### DESCRIPTION OF THE TASK
Would you return the lines from the one that contains "before making changes" to the last line of the entries below, exactly and with nothing added?
Start of Block
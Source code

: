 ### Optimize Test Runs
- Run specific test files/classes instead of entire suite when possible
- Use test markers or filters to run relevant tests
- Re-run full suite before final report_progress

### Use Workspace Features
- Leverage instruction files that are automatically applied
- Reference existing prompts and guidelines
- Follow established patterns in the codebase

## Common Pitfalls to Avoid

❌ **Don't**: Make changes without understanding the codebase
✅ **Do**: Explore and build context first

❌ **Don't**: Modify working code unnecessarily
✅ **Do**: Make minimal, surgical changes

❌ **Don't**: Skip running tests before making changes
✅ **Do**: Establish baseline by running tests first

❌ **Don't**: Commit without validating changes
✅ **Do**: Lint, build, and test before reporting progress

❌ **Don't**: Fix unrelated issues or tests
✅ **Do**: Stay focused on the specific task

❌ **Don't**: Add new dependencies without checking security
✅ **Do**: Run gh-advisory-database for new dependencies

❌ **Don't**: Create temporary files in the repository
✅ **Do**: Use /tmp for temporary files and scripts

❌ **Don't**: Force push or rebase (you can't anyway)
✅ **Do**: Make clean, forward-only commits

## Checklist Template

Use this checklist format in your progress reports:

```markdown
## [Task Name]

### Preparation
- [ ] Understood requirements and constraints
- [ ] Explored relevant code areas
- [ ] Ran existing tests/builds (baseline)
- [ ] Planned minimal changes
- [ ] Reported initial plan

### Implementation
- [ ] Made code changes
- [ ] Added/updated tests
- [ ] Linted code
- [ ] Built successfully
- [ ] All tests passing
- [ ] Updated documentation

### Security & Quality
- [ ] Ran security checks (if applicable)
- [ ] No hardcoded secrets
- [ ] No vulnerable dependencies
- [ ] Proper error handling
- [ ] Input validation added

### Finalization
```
End of Block
### WRITTEN REPLY
❌ **Don't**: Skip running tests before making changes
✅ **Do**: Establish baseline by running tests first

❌ **Don't**: Commit without validating changes
✅ **Do**: Lint, build, and test before reporting progress

❌ **Don't**: Fix unrelated issues or tests
✅ **Do**: Stay focused on the specific task

❌ **Don't**: Add new dependencies without checking security
✅ **Do**: Run gh-advisory-database for new dependencies

❌ **Don't**: Create temporary files in the repository
✅ **Do**: Use /tmp for temporary files and scripts

❌ **Don't**: Force push or rebase (you can't anyway)
✅ **Do**: Make clean, forward-only commits

## Checklist Template

Use this checklist format in your progress reports:

```markdown
## [Task Name]

### Preparation
- [ ] Understood requirements and constraints
- [ ] Explored relevant code areas
- [ ] Ran existing tests/builds (baseline)
- [ ] Planned minimal changes
- [ ] Reported initial plan

### Implementation
- [ ] Made code changes
- [ ] Added/updated tests
- [ ] Linted code
- [ ] Built successfully
- [ ] All tests passing
- [ ] Updated documentation

### Security & Quality
- [ ] Ran security checks (if applicable)
- [ ] No hardcoded secrets
- [ ] No vulnerable dependencies
- [ ] Proper error handling
- [ ] Input validation added

### Finalization
```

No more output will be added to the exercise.